What needs to be done:
If a picture appears in the records, skip it; copy everything else exactly.

======== Source data

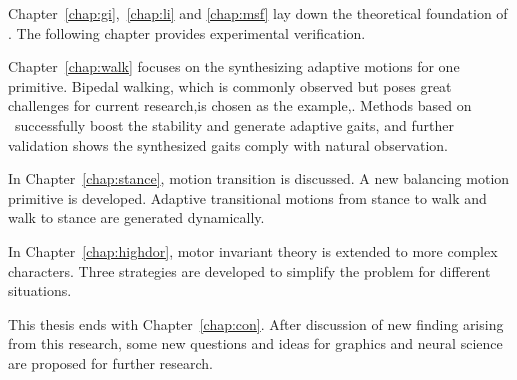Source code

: Chapter~\ref{chap:gi},~\ref{chap:li} and \ref{chap:msf} lay down the theoretical foundation of {\moit}.
The following chapter provides experimental verification.



Chapter~\ref{chap:walk} focuses on the synthesizing adaptive motions for one primitive.
Bipedal walking,  which is commonly observed but poses great challenges for current \cms research,is chosen as the example,.
Methods based on {\moit}\ successfully boost the stability and generate adaptive gaits, and further validation shows the synthesized gaits comply with natural observation. 

In Chapter~\ref{chap:stance}, motion transition is discussed. 
A new balancing motion primitive is developed. 
Adaptive transitional motions from stance to walk and walk to stance are generated dynamically.


In Chapter~\ref{chap:highdor}, motor invariant theory is extended to more complex characters.
Three strategies are developed to simplify the problem for different situations.

This thesis ends with Chapter~\ref{chap:con}. 
After discussion of new finding arising from this research, some new questions and ideas for graphics and neural science are proposed for further research.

================

Completed exercise:
Source code

: Chapter~\ref{chap:gi},~\ref{chap:li} and \ref{chap:msf} lay down the theoretical foundation of {\moit}.
The following chapter provides experimental verification.



Chapter~\ref{chap:walk} focuses on the synthesizing adaptive motions for one primitive.
Bipedal walking,  which is commonly observed but poses great challenges for current \cms research,is chosen as the example,.
Methods based on {\moit}\ successfully boost the stability and generate adaptive gaits, and further validation shows the synthesized gaits comply with natural observation. 

In Chapter~\ref{chap:stance}, motion transition is discussed. 
A new balancing motion primitive is developed. 
Adaptive transitional motions from stance to walk and walk to stance are generated dynamically.


In Chapter~\ref{chap:highdor}, motor invariant theory is extended to more complex characters.
Three strategies are developed to simplify the problem for different situations.

This thesis ends with Chapter~\ref{chap:con}. 
After discussion of new finding arising from this research, some new questions and ideas for graphics and neural science are proposed for further research.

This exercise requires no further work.